───── RECORDS FOR THIS TASK ─────

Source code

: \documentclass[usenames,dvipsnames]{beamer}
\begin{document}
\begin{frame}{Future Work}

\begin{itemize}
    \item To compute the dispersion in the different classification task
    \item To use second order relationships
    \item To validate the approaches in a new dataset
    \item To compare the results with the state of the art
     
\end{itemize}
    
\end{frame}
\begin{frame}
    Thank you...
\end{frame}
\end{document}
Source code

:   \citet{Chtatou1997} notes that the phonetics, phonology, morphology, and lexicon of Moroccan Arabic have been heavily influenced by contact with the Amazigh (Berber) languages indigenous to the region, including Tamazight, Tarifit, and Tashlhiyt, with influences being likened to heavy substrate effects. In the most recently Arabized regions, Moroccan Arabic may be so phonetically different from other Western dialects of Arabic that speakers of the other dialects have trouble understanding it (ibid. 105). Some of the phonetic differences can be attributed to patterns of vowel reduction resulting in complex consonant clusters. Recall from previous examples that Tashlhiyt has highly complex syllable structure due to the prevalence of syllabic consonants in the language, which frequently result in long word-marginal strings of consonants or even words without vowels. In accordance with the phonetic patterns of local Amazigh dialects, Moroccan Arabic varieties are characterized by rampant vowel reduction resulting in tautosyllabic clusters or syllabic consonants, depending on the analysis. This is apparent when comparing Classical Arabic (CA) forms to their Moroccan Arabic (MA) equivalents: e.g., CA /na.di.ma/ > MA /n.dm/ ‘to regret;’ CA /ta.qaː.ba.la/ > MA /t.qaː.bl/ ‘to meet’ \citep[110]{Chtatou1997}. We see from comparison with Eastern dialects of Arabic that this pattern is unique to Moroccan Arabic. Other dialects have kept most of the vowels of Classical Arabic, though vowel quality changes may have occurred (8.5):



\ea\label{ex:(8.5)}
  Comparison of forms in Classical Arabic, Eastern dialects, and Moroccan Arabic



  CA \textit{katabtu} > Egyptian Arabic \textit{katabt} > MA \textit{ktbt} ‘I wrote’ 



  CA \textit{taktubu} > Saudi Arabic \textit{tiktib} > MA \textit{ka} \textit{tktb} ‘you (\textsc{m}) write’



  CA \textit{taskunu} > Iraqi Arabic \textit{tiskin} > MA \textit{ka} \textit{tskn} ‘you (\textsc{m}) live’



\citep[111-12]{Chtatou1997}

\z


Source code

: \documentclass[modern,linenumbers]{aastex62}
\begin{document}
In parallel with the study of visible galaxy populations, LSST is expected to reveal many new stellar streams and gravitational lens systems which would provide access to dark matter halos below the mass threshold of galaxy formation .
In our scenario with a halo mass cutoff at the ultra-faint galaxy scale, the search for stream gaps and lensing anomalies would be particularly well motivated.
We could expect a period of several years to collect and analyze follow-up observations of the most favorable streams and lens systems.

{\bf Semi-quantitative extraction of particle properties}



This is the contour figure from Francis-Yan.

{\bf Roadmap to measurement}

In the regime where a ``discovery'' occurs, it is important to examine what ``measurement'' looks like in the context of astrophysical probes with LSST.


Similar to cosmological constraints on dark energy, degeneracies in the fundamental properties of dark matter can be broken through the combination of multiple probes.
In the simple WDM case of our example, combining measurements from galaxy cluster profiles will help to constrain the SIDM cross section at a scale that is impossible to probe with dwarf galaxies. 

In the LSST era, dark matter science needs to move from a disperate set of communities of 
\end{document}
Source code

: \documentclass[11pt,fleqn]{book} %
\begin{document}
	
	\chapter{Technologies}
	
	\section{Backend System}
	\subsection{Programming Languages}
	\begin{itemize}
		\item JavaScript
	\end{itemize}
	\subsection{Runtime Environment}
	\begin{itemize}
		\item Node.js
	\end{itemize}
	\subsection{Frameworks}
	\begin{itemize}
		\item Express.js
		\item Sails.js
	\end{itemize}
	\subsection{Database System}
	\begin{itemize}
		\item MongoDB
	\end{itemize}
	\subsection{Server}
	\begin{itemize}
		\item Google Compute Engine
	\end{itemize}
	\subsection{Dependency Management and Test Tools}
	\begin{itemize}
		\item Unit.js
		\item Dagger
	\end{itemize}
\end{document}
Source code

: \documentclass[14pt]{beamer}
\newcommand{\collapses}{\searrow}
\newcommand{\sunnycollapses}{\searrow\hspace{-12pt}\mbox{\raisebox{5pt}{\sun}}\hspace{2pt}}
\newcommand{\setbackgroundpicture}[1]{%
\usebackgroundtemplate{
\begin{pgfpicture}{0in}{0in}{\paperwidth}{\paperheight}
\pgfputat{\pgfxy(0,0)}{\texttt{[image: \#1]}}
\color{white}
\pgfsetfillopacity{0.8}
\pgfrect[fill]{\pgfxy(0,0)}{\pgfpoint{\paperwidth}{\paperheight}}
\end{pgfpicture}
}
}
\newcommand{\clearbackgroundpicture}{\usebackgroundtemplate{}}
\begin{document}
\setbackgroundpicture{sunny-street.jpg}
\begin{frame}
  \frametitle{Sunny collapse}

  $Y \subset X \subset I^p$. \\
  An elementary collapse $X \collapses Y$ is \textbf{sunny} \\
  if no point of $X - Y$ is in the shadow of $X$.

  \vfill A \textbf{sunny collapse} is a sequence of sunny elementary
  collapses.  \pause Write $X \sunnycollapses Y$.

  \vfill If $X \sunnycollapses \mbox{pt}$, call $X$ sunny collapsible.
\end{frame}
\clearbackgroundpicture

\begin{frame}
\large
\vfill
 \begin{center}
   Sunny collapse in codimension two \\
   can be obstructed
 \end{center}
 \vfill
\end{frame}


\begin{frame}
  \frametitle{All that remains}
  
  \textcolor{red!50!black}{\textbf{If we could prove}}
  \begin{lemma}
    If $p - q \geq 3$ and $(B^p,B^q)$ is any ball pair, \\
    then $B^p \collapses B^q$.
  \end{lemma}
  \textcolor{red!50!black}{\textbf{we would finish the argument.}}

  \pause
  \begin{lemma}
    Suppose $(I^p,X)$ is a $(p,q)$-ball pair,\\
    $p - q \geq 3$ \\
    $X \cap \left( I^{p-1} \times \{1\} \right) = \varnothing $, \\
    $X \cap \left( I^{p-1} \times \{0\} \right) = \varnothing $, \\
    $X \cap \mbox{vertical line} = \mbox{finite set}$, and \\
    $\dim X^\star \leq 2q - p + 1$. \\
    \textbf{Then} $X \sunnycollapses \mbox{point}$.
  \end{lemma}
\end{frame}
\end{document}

─────

WORK TO BE COMPLETED —
Note each line above that contains "pgfxy" and copy it out.

RESPONSE —
\pgfputat{\pgfxy(0,0)}{\texttt{[image: \#1]}}
\pgfrect[fill]{\pgfxy(0,0)}{\pgfpoint{\paperwidth}{\paperheight}}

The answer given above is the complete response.